In this heat I figure that fish would belly up pretty quick. Probably a long fight because no one is tackled up to make a short fight with a fish like that.
I only know a few people with livewells large enough for a fish like that too.

My friend Vince Travnicek will be very interested in that fish. I feel pretty sure they will ask for the head and remove the otolith. After that I am sure many of you will be surprised to find that fish is 23-25 years old

I for one am hoping that blue cats take a liking to asian carp.
I can only imagine how big they could get if they are able to catch and eat those things.


----------



## Fisherman 3234

The heat would be pretty difficult to deal with as far as keeping the fish alive, unless you had some way of keeping the temperature of the water down, but I agree that it's good news that the Blue's seem to be taking a liking to Asian Carp!!! Hopefully they look at them like a triple cheeseburger with everything on it!


----------



## katfish

> Probably a long fight because no one is tackled up to make a short fight with a fish like that.

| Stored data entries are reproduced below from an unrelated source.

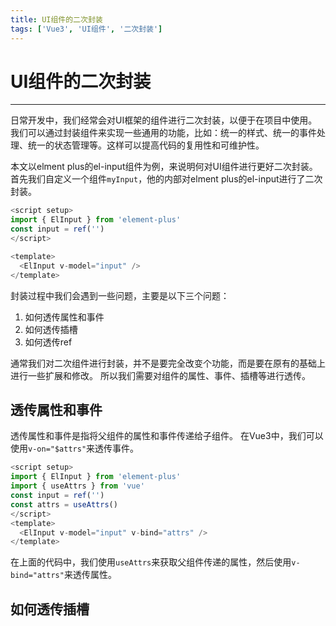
 ```yaml
---
title: UI组件的二次封装
tags: ['Vue3', 'UI组件', '二次封装']
---
```


# UI组件的二次封装
---
日常开发中，我们经常会对UI框架的组件进行二次封装，以便于在项目中使用。
我们可以通过封装组件来实现一些通用的功能，比如：统一的样式、统一的事件处理、统一的状态管理等。这样可以提高代码的复用性和可维护性。

本文以elment plus的el-input组件为例，来说明何对UI组件进行更好二次封装。
首先我们自定义一个组件`myInput`，他的内部对elment plus的el-input进行了二次封装。
```ts
<script setup>
import { ElInput } from 'element-plus'
const input = ref('')
</script>

<template>
  <ElInput v-model="input" />
</template>
```
封装过程中我们会遇到一些问题，主要是以下三个问题：
1. 如何透传属性和事件
2. 如何透传插槽
3. 如何透传ref

通常我们对二次组件进行封装，并不是要完全改变个功能，而是要在原有的基础上进行一些扩展和修改。
所以我们需要对组件的属性、事件、插槽等进行透传。
## 透传属性和事件
透传属性和事件是指将父组件的属性和事件传递给子组件。
在Vue3中，我们可以使用`v-on="$attrs"`来透传事件。
```ts
<script setup>
import { ElInput } from 'element-plus'
import { useAttrs } from 'vue'
const input = ref('')
const attrs = useAttrs()
</script>
<template>
  <ElInput v-model="input" v-bind="attrs" />
</template>
```
在上面的代码中，我们使用`useAttrs`来获取父组件传递的属性，然后使用`v-bind="attrs"`来透传属性。

## 如何透传插槽


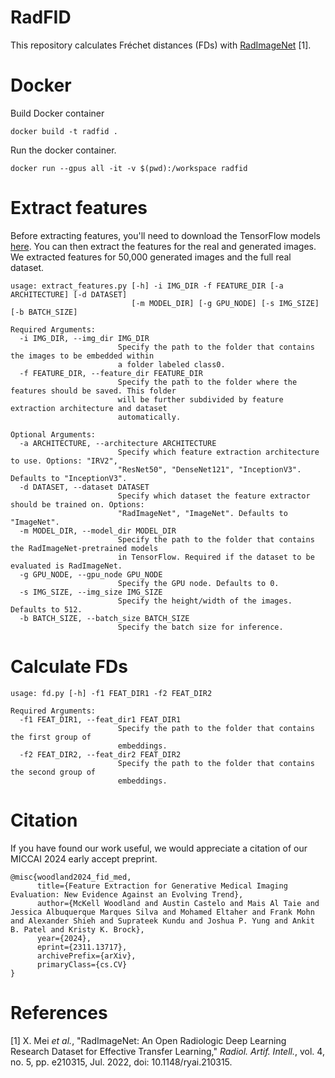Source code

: # RadFID

This repository calculates Fréchet distances (FDs) with [RadImageNet](https://www.radimagenet.com/) [1].

# Docker

Build Docker container
```
docker build -t radfid .
```

Run the docker container.
```
docker run --gpus all -it -v $(pwd):/workspace radfid
```

# Extract features

Before extracting features, you'll need to download the TensorFlow models [here](https://github.com/BMEII-AI/RadImageNet). You can then extract the features for the real and generated images. We extracted features for 50,000 generated images and the full real dataset.

```
usage: extract_features.py [-h] -i IMG_DIR -f FEATURE_DIR [-a ARCHITECTURE] [-d DATASET]
                           [-m MODEL_DIR] [-g GPU_NODE] [-s IMG_SIZE] [-b BATCH_SIZE]

Required Arguments:
  -i IMG_DIR, --img_dir IMG_DIR
                        Specify the path to the folder that contains the images to be embedded within
                        a folder labeled class0.
  -f FEATURE_DIR, --feature_dir FEATURE_DIR
                        Specify the path to the folder where the features should be saved. This folder
                        will be further subdivided by feature extraction architecture and dataset
                        automatically.

Optional Arguments:
  -a ARCHITECTURE, --architecture ARCHITECTURE
                        Specify which feature extraction architecture to use. Options: "IRV2",
                        "ResNet50", "DenseNet121", "InceptionV3". Defaults to "InceptionV3".
  -d DATASET, --dataset DATASET
                        Specify which dataset the feature extractor should be trained on. Options:
                        "RadImageNet", "ImageNet". Defaults to "ImageNet".
  -m MODEL_DIR, --model_dir MODEL_DIR
                        Specify the path to the folder that contains the RadImageNet-pretrained models
                        in TensorFlow. Required if the dataset to be evaluated is RadImageNet.
  -g GPU_NODE, --gpu_node GPU_NODE
                        Specify the GPU node. Defaults to 0.
  -s IMG_SIZE, --img_size IMG_SIZE
                        Specify the height/width of the images. Defaults to 512.
  -b BATCH_SIZE, --batch_size BATCH_SIZE
                        Specify the batch size for inference.
```

# Calculate FDs

```
usage: fd.py [-h] -f1 FEAT_DIR1 -f2 FEAT_DIR2

Required Arguments:
  -f1 FEAT_DIR1, --feat_dir1 FEAT_DIR1
                        Specify the path to the folder that contains the first group of
                        embeddings.
  -f2 FEAT_DIR2, --feat_dir2 FEAT_DIR2
                        Specify the path to the folder that contains the second group of
                        embeddings.
```

# Citation

If you have found our work useful, we would appreciate a citation of our MICCAI 2024 early accept preprint.

```
@misc{woodland2024_fid_med,
      title={Feature Extraction for Generative Medical Imaging Evaluation: New Evidence Against an Evolving Trend}, 
      author={McKell Woodland and Austin Castelo and Mais Al Taie and Jessica Albuquerque Marques Silva and Mohamed Eltaher and Frank Mohn and Alexander Shieh and Suprateek Kundu and Joshua P. Yung and Ankit B. Patel and Kristy K. Brock},
      year={2024},
      eprint={2311.13717},
      archivePrefix={arXiv},
      primaryClass={cs.CV}
}
```

# References

[1] X. Mei *et al.*, "RadImageNet: An Open Radiologic Deep Learning Research Dataset for Effective Transfer Learning," *Radiol. Artif. Intell.*, vol. 4, no. 5, pp. e210315, Jul. 2022, doi: 10.1148/ryai.210315.
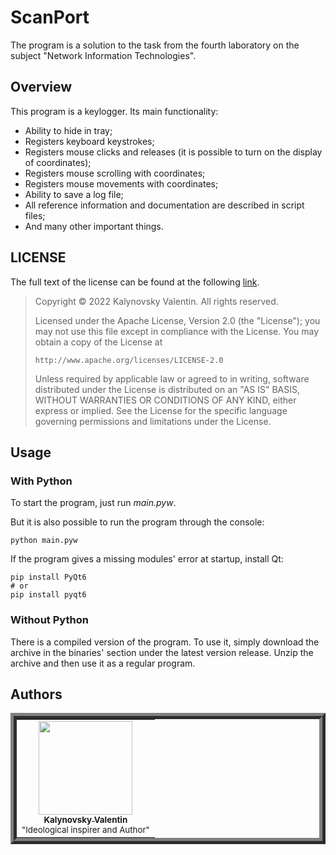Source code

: # ScanPort
The program is a solution to the task from the fourth laboratory on the subject "Network Information Technologies".

## Overview
This program is a keylogger. Its main functionality:
- Ability to hide in tray;
- Registers keyboard keystrokes;
- Registers mouse clicks and releases (it is possible to turn on the display of coordinates);
- Registers mouse scrolling with coordinates;
- Registers mouse movements with coordinates;
- Ability to save a log file;
- All reference information and documentation are described in script files;
- And many other important things.

## LICENSE
The full text of the license can be found at the following [link](https://github.com/Nakama3942/KeyLogger/blob/main/LICENSE).

> Copyright © 2022 Kalynovsky Valentin. All rights reserved.
> 
> Licensed under the Apache License, Version 2.0 (the "License");
> you may not use this file except in compliance with the License.
> You may obtain a copy of the License at
> 
>     http://www.apache.org/licenses/LICENSE-2.0
> 
> Unless required by applicable law or agreed to in writing, software
> distributed under the License is distributed on an "AS IS" BASIS,
> WITHOUT WARRANTIES OR CONDITIONS OF ANY KIND, either express or implied.
> See the License for the specific language governing permissions and
> limitations under the License.

## Usage
### With Python
To start the program, just run *main.pyw*.

But it is also possible to run the program through the console:
```shell
python main.pyw
```
If the program gives a missing modules' error at startup, install Qt:
```shell
pip install PyQt6
# or
pip install pyqt6
```
### Without Python
There is a compiled version of the program. To use it, simply download the archive in the binaries' section under the latest version release. Unzip the archive and then use it as a regular program.

## Authors
<table align="center" style="border-width: 10; border-style: ridge">
	<tr>
		<td align="center"><a href="https://github.com/Nakama3942"><img src="https://avatars.githubusercontent.com/u/73797846?s=400&u=a9b7688ac521d739825d7003a5bd599aab74cb76&v=4" width="150px;" alt=""/><br /><sub><b>Kalynovsky Valentin</b></sub></a><sub><br />"Ideological inspirer and Author"</sub></td>
		<!--<td></td>-->
	</tr>
<!--
	<tr>
		<td></td>
		<td></td>
	</tr>
-->
</table>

40 pound test mono. The fish wouldn't fit into his net and tore through it.
He had a lady partner that finally untangled another larger net but could only get the head into it to wrestle it aboard.
The Mo. CO reported the fish was dead before he arrived to verify the catch.
For those of you that claim you wouldn't kill a trophy fish:

Consider Ohio's procedure for certifying trophy fish. One rule is the fish must be frozen to be inspected by the trophy committee.
I know one person that has permission to release an Ohio trophy fish but it took several months negotiation and a list of special provisions to get permission to do so.

Freezing the fish might have been to preserve it for part of the IFGA certification process. Also the guy is working with Bass Pro to get a reproduction of the record fish made. Accurate measurements made by taxidemist equals a more realistic mount.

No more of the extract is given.